BEGIN THE INPUT

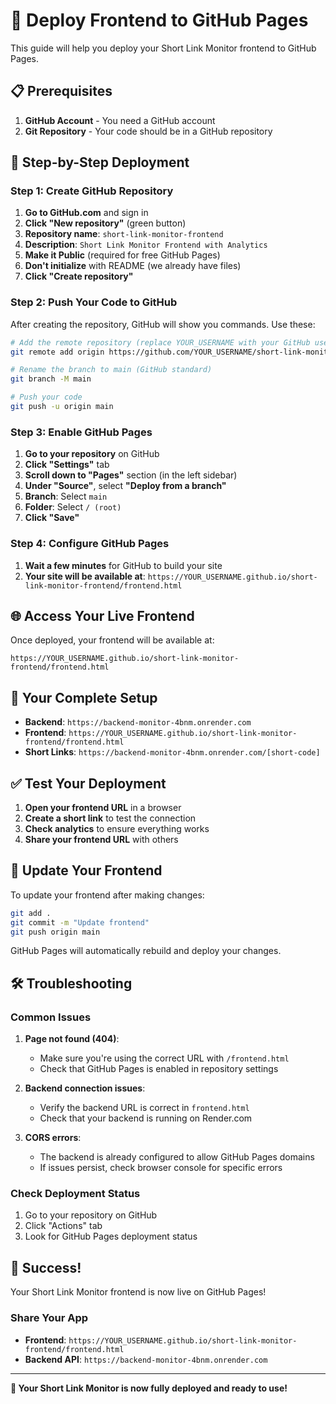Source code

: # 🚀 Deploy Frontend to GitHub Pages

This guide will help you deploy your Short Link Monitor frontend to GitHub Pages.

## 📋 Prerequisites

1. **GitHub Account** - You need a GitHub account
2. **Git Repository** - Your code should be in a GitHub repository

## 🔧 Step-by-Step Deployment

### Step 1: Create GitHub Repository

1. **Go to GitHub.com** and sign in
2. **Click "New repository"** (green button)
3. **Repository name**: `short-link-monitor-frontend`
4. **Description**: `Short Link Monitor Frontend with Analytics`
5. **Make it Public** (required for free GitHub Pages)
6. **Don't initialize** with README (we already have files)
7. **Click "Create repository"**

### Step 2: Push Your Code to GitHub

After creating the repository, GitHub will show you commands. Use these:

```bash
# Add the remote repository (replace YOUR_USERNAME with your GitHub username)
git remote add origin https://github.com/YOUR_USERNAME/short-link-monitor-frontend.git

# Rename the branch to main (GitHub standard)
git branch -M main

# Push your code
git push -u origin main
```

### Step 3: Enable GitHub Pages

1. **Go to your repository** on GitHub
2. **Click "Settings"** tab
3. **Scroll down to "Pages"** section (in the left sidebar)
4. **Under "Source"**, select **"Deploy from a branch"**
5. **Branch**: Select `main`
6. **Folder**: Select `/ (root)`
7. **Click "Save"**

### Step 4: Configure GitHub Pages

1. **Wait a few minutes** for GitHub to build your site
2. **Your site will be available at**: `https://YOUR_USERNAME.github.io/short-link-monitor-frontend/frontend.html`

## 🌐 Access Your Live Frontend

Once deployed, your frontend will be available at:
```
https://YOUR_USERNAME.github.io/short-link-monitor-frontend/frontend.html
```

## 🔗 Your Complete Setup

- **Backend**: `https://backend-monitor-4bnm.onrender.com`
- **Frontend**: `https://YOUR_USERNAME.github.io/short-link-monitor-frontend/frontend.html`
- **Short Links**: `https://backend-monitor-4bnm.onrender.com/[short-code]`

## ✅ Test Your Deployment

1. **Open your frontend URL** in a browser
2. **Create a short link** to test the connection
3. **Check analytics** to ensure everything works
4. **Share your frontend URL** with others

## 🔄 Update Your Frontend

To update your frontend after making changes:

```bash
git add .
git commit -m "Update frontend"
git push origin main
```

GitHub Pages will automatically rebuild and deploy your changes.

## 🛠️ Troubleshooting

### Common Issues

1. **Page not found (404)**:
   - Make sure you're using the correct URL with `/frontend.html`
   - Check that GitHub Pages is enabled in repository settings

2. **Backend connection issues**:
   - Verify the backend URL is correct in `frontend.html`
   - Check that your backend is running on Render.com

3. **CORS errors**:
   - The backend is already configured to allow GitHub Pages domains
   - If issues persist, check browser console for specific errors

### Check Deployment Status

1. Go to your repository on GitHub
2. Click "Actions" tab
3. Look for GitHub Pages deployment status

## 🎉 Success!

Your Short Link Monitor frontend is now live on GitHub Pages! 

### Share Your App

- **Frontend**: `https://YOUR_USERNAME.github.io/short-link-monitor-frontend/frontend.html`
- **Backend API**: `https://backend-monitor-4bnm.onrender.com`

---

**🥇 Your Short Link Monitor is now fully deployed and ready to use!**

END THE INPUT

Start with the line above that contains "### Step 4: Configure GitHub Pages" and end with the line that contains "3. **Check analytics**". Write out those lines exactly, and only those.

• PROBLEM SOLUTION:
### Step 4: Configure GitHub Pages

1. **Wait a few minutes** for GitHub to build your site
2. **Your site will be available at**: `https://YOUR_USERNAME.github.io/short-link-monitor-frontend/frontend.html`

## 🌐 Access Your Live Frontend

Once deployed, your frontend will be available at:
```
https://YOUR_USERNAME.github.io/short-link-monitor-frontend/frontend.html
```

## 🔗 Your Complete Setup

- **Backend**: `https://backend-monitor-4bnm.onrender.com`
- **Frontend**: `https://YOUR_USERNAME.github.io/short-link-monitor-frontend/frontend.html`
- **Short Links**: `https://backend-monitor-4bnm.onrender.com/[short-code]`

## ✅ Test Your Deployment

1. **Open your frontend URL** in a browser
2. **Create a short link** to test the connection
3. **Check analytics** to ensure everything works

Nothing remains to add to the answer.